Exercise aim: Filter the entries, keeping every line with the string "function".

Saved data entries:
= = = = =

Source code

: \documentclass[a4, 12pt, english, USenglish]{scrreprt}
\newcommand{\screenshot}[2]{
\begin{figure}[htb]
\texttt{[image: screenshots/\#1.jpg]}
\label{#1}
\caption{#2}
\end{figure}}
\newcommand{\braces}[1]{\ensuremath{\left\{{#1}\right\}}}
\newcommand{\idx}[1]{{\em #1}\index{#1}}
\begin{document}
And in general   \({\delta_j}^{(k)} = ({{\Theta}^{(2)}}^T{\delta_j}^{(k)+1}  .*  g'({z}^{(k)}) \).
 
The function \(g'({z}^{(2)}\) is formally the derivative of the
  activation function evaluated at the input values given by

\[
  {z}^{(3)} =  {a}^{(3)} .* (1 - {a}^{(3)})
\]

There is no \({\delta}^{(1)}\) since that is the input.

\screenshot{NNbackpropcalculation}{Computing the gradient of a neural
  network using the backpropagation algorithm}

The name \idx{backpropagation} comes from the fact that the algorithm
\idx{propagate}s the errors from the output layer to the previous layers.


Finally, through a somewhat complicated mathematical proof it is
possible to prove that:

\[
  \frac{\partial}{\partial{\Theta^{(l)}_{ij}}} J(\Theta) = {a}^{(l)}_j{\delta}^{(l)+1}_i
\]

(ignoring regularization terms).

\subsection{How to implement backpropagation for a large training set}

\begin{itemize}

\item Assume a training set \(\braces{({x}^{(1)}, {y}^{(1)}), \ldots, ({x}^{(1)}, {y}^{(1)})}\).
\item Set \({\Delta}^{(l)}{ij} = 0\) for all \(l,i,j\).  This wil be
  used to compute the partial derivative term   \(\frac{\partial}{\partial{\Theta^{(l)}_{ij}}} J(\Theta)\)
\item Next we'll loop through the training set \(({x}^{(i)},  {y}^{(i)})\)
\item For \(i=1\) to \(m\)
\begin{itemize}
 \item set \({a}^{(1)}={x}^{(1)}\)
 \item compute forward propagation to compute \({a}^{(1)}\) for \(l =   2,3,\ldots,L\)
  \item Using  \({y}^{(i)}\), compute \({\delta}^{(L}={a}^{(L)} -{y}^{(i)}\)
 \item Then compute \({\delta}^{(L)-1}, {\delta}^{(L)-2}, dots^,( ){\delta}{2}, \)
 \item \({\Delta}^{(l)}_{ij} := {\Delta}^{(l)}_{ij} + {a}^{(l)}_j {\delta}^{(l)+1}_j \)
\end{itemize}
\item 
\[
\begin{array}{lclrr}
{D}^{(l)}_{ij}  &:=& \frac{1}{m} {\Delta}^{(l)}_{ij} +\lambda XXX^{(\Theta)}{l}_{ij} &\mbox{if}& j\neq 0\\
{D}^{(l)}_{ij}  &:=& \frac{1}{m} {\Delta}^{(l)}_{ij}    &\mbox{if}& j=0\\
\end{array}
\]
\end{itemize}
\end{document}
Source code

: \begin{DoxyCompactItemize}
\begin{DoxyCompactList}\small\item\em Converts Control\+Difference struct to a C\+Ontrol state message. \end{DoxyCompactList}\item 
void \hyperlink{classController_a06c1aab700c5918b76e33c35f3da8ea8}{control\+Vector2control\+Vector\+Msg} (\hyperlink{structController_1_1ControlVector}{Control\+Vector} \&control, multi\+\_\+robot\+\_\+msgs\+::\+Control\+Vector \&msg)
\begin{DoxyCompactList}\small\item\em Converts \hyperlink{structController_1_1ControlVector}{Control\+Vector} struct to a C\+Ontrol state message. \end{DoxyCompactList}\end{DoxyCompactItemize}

= = = = =

Task response:
The function \(g'({z}^{(2)}\) is formally the derivative of the
  activation function evaluated at the input values given by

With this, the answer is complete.